Kazushige DOBASHI, Kohtaro ASAYAMA, Hidemasa HAYASHIBE, Afreen MUNIM, Norihiko UCHIDA,
Akira KAWAOI, and Shinpei NAKAZAWA

Abstract: Glutathione peroxidase (GPX) plays a significant role in protecting cells against oxidative stress by detoxifying H2O2 generated in various intracellular compartments. GPX was purified 2050-fold from rat liver by means of heat denaturation, ammonium sulfate fractionation and chromatographic procedures including the use of Thiol-Sepharose 4B. The specific activity of fhe purified GPX was 1670 Units/mg protein.

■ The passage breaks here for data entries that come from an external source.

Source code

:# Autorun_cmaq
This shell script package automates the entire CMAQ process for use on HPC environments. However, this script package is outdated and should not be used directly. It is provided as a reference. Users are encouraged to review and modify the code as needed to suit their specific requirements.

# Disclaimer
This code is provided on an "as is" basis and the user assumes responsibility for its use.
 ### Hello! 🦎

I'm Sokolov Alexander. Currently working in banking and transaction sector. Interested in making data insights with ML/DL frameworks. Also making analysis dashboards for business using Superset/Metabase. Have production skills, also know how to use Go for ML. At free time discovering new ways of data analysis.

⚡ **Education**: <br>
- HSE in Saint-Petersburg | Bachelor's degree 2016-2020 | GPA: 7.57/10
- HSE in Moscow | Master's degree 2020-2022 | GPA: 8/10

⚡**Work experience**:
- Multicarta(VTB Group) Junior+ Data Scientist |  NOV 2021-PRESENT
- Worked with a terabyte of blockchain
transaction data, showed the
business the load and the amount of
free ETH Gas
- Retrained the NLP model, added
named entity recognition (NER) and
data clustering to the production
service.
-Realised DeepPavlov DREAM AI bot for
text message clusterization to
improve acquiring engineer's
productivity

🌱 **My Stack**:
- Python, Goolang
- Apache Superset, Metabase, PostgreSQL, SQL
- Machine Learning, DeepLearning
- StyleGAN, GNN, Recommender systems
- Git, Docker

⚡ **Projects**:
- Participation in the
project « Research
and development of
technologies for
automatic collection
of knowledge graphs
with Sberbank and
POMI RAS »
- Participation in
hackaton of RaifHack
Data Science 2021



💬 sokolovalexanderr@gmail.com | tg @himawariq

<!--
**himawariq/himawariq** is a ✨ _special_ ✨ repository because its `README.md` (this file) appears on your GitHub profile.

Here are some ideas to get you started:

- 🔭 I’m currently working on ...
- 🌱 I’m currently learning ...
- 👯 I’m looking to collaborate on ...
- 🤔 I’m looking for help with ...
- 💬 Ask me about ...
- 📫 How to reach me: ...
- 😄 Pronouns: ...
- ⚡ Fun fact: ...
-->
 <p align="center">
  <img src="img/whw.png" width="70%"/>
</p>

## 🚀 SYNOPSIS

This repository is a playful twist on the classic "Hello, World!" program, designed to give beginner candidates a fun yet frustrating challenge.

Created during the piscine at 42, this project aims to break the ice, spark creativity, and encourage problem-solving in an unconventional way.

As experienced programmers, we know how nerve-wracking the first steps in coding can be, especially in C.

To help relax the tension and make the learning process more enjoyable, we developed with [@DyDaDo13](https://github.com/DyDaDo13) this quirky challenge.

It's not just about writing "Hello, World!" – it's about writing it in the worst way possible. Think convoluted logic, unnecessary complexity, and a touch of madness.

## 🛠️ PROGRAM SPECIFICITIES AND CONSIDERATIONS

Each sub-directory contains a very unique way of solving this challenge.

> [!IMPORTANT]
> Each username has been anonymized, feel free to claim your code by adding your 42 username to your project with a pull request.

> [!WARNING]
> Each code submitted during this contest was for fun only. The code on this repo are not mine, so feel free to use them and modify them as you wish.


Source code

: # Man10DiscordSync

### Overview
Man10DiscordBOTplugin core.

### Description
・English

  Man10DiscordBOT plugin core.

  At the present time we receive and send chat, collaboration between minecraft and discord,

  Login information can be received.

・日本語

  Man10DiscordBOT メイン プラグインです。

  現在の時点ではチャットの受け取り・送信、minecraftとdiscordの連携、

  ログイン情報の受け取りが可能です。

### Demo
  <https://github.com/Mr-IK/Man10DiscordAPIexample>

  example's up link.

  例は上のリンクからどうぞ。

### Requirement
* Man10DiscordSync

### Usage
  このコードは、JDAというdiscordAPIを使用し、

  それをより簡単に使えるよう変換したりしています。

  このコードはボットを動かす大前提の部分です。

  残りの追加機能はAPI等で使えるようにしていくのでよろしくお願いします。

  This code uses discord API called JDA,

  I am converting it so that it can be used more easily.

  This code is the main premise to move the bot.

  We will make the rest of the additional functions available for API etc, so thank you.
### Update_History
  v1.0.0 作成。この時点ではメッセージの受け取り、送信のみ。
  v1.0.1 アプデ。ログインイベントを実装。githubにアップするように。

A polyclonal antibody was raised against this protein in rabbits . The specificity of the antiserum was confirmed by Ouchterlony test. Inimunoblots showed that rat hemolysates and the homogenates of the liver, heart, kidneys and intestines all gave a single band with identical mobility. Immunohistochemical staining was performed using this antiserum at a final dilution of l:5000. The nuclei and cytoplasm in the following were intensely stained; cardiomyocytes; cartilage cells of the trachea and bronchi; epithelial cells of the trachea, bronchi, bronchioles, large intestines, renal tubules, ducts of salivary glands; alveolar macrophages; parietal cells of the stomach; the lamina propria mucosa of the small intestine; the muscular layer of the large intestine; hepatocytes, adrenocortical cells and the chief cells of the parathyroid glands. Thus, the epithelial lining and metabolically active sites were relatively rich in GPX, suggesting that GPX provides a primary defense against reactive oxygen species.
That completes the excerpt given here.